Jesse Barnes wrote:
> On Tuesday, March 04, 2008 3:38 am Thomas Hellström wrote:
>> Eric Anholt wrote:
>>> On Fri, 2008-02-29 at 16:03 +0100, Thomas Hellström wrote:
>>>> I've pushed the intel-post-reloc branch with the following stuff:
>>>> 1) Full backwards compatibility.
>>>> 2) A new reloc type 1, which is applied _after_ all validations and with
>>>> slightly different format.
>>>> 3) If the buffer is idle, type 1 relocations are performed using the new
>>>> kmap_atomic_prot_pfn if it's available.
>>>> 4) If the buffer is busy, It's never mapped, and relocations are
>>>> performed using a single dword 2D blit, and we never have to idle the
>>>> buffer. This comes at a cost of an additional single MI_FLUSH after all
>>>> blit-relocations have been performed.

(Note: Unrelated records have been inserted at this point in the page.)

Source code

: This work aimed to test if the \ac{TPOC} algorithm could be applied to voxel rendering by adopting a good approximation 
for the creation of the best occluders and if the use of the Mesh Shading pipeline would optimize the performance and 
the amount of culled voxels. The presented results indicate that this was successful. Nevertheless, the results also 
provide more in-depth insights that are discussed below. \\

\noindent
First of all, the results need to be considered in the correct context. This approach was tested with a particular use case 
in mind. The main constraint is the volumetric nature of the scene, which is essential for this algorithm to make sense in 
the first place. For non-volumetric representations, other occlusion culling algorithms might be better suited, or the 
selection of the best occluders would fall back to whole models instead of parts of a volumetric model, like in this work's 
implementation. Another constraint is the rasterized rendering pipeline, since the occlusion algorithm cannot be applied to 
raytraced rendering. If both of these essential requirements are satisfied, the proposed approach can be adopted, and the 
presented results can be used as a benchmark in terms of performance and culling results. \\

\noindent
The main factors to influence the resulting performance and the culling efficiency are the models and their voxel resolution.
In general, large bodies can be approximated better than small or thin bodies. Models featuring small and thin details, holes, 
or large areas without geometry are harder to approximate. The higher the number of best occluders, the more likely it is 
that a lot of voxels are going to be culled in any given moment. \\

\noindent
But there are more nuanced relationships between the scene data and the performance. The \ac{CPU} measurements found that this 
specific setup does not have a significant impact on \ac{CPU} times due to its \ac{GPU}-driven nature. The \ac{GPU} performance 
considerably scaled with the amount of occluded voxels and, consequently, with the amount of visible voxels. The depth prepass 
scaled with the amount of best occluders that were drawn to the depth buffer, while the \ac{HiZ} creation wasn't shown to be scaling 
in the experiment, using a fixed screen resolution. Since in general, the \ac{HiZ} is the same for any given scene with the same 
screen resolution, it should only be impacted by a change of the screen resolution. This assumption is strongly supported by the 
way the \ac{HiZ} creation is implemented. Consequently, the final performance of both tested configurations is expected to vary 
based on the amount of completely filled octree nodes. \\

>>>> This could help avoid pre-validation relocation processing, race
>>>> conditions due to the relocatee not being on the unfenced list when
>>>> relocs are applied and unnecessary buffer idling.
>>> What are the performance results of using this? We've thought about
>>> doing this before, but cworth's experiments with it in the 2d driver
>>> were supposedly not too impressive. (but then, applying relocations to
>>> currently in-flight buffers is sufficiently rare I think that it
>>> probably doesn't matter)
>> I've tried this only with a patched version of the old i915tex driver
>> and the cost of applying relocations for typical 3D use seems to be very
>> small. Can't see any big performance- or CPU usage impact when I turn
>> off the PRESUMED_OFFSET hint. However, re-running the relocation
>> application 100 times per batch-buffer made gears framerate drop from
>> 1050 or so to around 800. System cpu up from 14 to 40, so there is an
>> impact. (These were kmap-applied relocs, not blitted ones).
>> For blitted relocations, It's hard to tell, except that if they're
>> forcefully used for applications like gears, there's no visible negative
>> impact on framerate when swhitching off PRESUMED_OFFSET.
> IIRC Eric had the relocation costs down in the "negligible" range, but with
> the latest Mesa & DRM bits, applying relocations seems to be a big part of
> openarena profiles at least:
> samples % app name symbol name
> 27354 11.0340 libopenal.so.0.0.0 (no symbols)
> 26907 10.8537 ioquake3.x86_64 (no symbols)
> 25328 10.2167 i915 i915_apply_reloc
> 10186 4.1088 i965_dri.so search_cache
> 9411 3.7962 intel_drv.so i830SetLVDSPanelPower
> 8920 3.5981 i915 i915_flush_ttm
> 7538 3.0407 cgame.o_uaKVFT (deleted) (no symbols)
> 6286 2.5356 libc-2.7.so memcpy
> 5398 2.1774 vmlinux read_hpet
> 4768 1.9233 vmlinux clear_page_c
> 4037 1.6284 i965_dri.so _mesa_UpdateTexEnvProgram
> 3824 1.5425 libpthread-2.7.so pthread_mutex_lock
> 3655 1.4743 vmlinux mwait_idle_with_hints
> 3015 1.2162 vmlinux acpi_os_read_port
> 2915 1.1758 i965_dri.so dri_ttm_bo_process_reloc
> 2830 1.1416 drm drm_ht_find_key
> 2629 1.0605 vmlinux acpi_idle_enter_bm
> 2563 1.0339 opreport (no symbols)
> I'm using the below profiling script to setup oprofile (i830SetLVDSPanelPower
> is still in there because profiling started right near the end of openarena's
> modesetting, which called dpms off/on).
> opcontrol --reset
> openarena +exec anholt 2>&1 | egrep -e '[0-9]+ frames' &
> sleep 10 # avoid openarena jit & mode setting
> opcontrol --start
> wait $OPENARENA
> opcontrol --dump
> opreport -t 1 -l
> opcontrol --stop
The post-reloc branch should not in any way alter the way relocations
are performed on the mesa master drivers, since they are still using
relocation type 0. Post-relocs only affect relocation type 1.
So the performance degradation is probably caused by something else.
Could you narrow it down with a git-bisect?